━━━━━ Given information
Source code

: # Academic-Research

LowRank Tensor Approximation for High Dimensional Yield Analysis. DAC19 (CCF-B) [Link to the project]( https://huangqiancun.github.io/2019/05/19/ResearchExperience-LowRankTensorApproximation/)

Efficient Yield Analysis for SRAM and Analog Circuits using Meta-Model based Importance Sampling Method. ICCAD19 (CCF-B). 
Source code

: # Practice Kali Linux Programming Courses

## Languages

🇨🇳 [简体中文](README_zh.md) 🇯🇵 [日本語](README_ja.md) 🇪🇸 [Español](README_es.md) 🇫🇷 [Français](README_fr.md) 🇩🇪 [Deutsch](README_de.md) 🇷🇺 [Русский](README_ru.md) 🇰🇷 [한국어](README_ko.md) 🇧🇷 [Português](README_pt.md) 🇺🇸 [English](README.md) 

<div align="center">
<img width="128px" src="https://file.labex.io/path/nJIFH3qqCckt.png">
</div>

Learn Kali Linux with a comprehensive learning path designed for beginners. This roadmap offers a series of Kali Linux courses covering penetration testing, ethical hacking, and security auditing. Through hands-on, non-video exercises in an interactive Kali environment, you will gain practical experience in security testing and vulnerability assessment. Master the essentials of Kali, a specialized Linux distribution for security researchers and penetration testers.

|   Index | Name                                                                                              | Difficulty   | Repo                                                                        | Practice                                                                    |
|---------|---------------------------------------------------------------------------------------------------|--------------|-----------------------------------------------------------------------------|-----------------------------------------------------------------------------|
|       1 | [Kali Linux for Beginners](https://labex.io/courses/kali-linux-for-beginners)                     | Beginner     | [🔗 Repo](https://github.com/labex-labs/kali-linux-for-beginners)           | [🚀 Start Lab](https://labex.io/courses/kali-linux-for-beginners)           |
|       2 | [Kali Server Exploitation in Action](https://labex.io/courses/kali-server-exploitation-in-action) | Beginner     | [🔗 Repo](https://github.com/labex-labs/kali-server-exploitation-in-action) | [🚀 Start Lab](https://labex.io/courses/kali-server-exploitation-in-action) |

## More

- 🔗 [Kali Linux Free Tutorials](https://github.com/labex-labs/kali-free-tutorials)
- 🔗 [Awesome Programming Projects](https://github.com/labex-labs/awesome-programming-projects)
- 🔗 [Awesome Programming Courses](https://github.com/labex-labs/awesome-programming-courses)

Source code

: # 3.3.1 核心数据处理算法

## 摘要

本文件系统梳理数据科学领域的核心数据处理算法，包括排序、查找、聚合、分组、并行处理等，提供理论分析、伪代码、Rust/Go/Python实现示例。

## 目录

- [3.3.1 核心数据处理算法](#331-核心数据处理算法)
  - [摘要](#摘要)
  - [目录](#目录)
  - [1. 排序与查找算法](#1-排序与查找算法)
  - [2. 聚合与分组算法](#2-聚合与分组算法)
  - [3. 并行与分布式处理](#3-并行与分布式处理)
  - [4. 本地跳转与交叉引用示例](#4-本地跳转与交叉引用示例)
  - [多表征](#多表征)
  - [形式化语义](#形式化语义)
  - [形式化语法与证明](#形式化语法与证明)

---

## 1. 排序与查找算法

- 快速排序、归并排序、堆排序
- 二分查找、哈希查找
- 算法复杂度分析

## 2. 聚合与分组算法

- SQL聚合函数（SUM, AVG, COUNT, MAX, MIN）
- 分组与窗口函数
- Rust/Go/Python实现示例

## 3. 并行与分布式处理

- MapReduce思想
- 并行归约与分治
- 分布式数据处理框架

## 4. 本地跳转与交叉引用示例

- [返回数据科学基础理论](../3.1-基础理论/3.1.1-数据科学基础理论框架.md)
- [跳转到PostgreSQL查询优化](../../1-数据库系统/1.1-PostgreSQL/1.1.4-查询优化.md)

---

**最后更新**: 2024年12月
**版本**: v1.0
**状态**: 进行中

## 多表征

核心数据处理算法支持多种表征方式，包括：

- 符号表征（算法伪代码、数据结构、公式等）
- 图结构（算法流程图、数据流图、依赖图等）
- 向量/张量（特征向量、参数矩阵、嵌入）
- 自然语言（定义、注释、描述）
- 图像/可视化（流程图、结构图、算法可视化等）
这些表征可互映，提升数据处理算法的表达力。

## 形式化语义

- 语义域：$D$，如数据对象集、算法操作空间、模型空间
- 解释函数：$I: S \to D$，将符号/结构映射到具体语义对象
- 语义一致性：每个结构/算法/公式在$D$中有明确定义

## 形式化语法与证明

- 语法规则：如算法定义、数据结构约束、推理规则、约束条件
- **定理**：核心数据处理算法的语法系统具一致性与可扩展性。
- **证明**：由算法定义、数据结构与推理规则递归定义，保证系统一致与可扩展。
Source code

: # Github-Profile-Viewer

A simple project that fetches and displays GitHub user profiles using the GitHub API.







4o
━━━━━━━━━━
**Problem**
The records above must be transcribed line for line, exactly.

**Answer to the exercise**
Source code

: # Academic-Research

LowRank Tensor Approximation for High Dimensional Yield Analysis. DAC19 (CCF-B) [Link to the project]( https://huangqiancun.github.io/2019/05/19/ResearchExperience-LowRankTensorApproximation/)

Efficient Yield Analysis for SRAM and Analog Circuits using Meta-Model based Importance Sampling Method. ICCAD19 (CCF-B). 
Source code

: # Practice Kali Linux Programming Courses

## Languages

🇨🇳 [简体中文](README_zh.md) 🇯🇵 [日本語](README_ja.md) 🇪🇸 [Español](README_es.md) 🇫🇷 [Français](README_fr.md) 🇩🇪 [Deutsch](README_de.md) 🇷🇺 [Русский](README_ru.md) 🇰🇷 [한국어](README_ko.md) 🇧🇷 [Português](README_pt.md) 🇺🇸 [English](README.md) 

<div align="center">
<img width="128px" src="https://file.labex.io/path/nJIFH3qqCckt.png">
</div>

Learn Kali Linux with a comprehensive learning path designed for beginners. This roadmap offers a series of Kali Linux courses covering penetration testing, ethical hacking, and security auditing. Through hands-on, non-video exercises in an interactive Kali environment, you will gain practical experience in security testing and vulnerability assessment. Master the essentials of Kali, a specialized Linux distribution for security researchers and penetration testers.

|   Index | Name                                                                                              | Difficulty   | Repo                                                                        | Practice                                                                    |
|---------|---------------------------------------------------------------------------------------------------|--------------|-----------------------------------------------------------------------------|-----------------------------------------------------------------------------|
|       1 | [Kali Linux for Beginners](https://labex.io/courses/kali-linux-for-beginners)                     | Beginner     | [🔗 Repo](https://github.com/labex-labs/kali-linux-for-beginners)           | [🚀 Start Lab](https://labex.io/courses/kali-linux-for-beginners)           |
|       2 | [Kali Server Exploitation in Action](https://labex.io/courses/kali-server-exploitation-in-action) | Beginner     | [🔗 Repo](https://github.com/labex-labs/kali-server-exploitation-in-action) | [🚀 Start Lab](https://labex.io/courses/kali-server-exploitation-in-action) |

## More

- 🔗 [Kali Linux Free Tutorials](https://github.com/labex-labs/kali-free-tutorials)
- 🔗 [Awesome Programming Projects](https://github.com/labex-labs/awesome-programming-projects)
- 🔗 [Awesome Programming Courses](https://github.com/labex-labs/awesome-programming-courses)

Source code

: # 3.3.1 核心数据处理算法

## 摘要

本文件系统梳理数据科学领域的核心数据处理算法，包括排序、查找、聚合、分组、并行处理等，提供理论分析、伪代码、Rust/Go/Python实现示例。

## 目录

- [3.3.1 核心数据处理算法](#331-核心数据处理算法)
  - [摘要](#摘要)
  - [目录](#目录)
  - [1. 排序与查找算法](#1-排序与查找算法)
  - [2. 聚合与分组算法](#2-聚合与分组算法)
  - [3. 并行与分布式处理](#3-并行与分布式处理)
  - [4. 本地跳转与交叉引用示例](#4-本地跳转与交叉引用示例)
  - [多表征](#多表征)
  - [形式化语义](#形式化语义)
  - [形式化语法与证明](#形式化语法与证明)

---

## 1. 排序与查找算法

- 快速排序、归并排序、堆排序
- 二分查找、哈希查找
- 算法复杂度分析

## 2. 聚合与分组算法

- SQL聚合函数（SUM, AVG, COUNT, MAX, MIN）
- 分组与窗口函数
- Rust/Go/Python实现示例

## 3. 并行与分布式处理

- MapReduce思想
- 并行归约与分治
- 分布式数据处理框架

## 4. 本地跳转与交叉引用示例

- [返回数据科学基础理论](../3.1-基础理论/3.1.1-数据科学基础理论框架.md)
- [跳转到PostgreSQL查询优化](../../1-数据库系统/1.1-PostgreSQL/1.1.4-查询优化.md)

---

**最后更新**: 2024年12月
**版本**: v1.0
**状态**: 进行中

## 多表征

核心数据处理算法支持多种表征方式，包括：

- 符号表征（算法伪代码、数据结构、公式等）
- 图结构（算法流程图、数据流图、依赖图等）
- 向量/张量（特征向量、参数矩阵、嵌入）
- 自然语言（定义、注释、描述）
- 图像/可视化（流程图、结构图、算法可视化等）
这些表征可互映，提升数据处理算法的表达力。

## 形式化语义

- 语义域：$D$，如数据对象集、算法操作空间、模型空间
- 解释函数：$I: S \to D$，将符号/结构映射到具体语义对象
- 语义一致性：每个结构/算法/公式在$D$中有明确定义

## 形式化语法与证明

- 语法规则：如算法定义、数据结构约束、推理规则、约束条件
- **定理**：核心数据处理算法的语法系统具一致性与可扩展性。
- **证明**：由算法定义、数据结构与推理规则递归定义，保证系统一致与可扩展。
Source code

: # Github-Profile-Viewer

A simple project that fetches and displays GitHub user profiles using the GitHub API.







4o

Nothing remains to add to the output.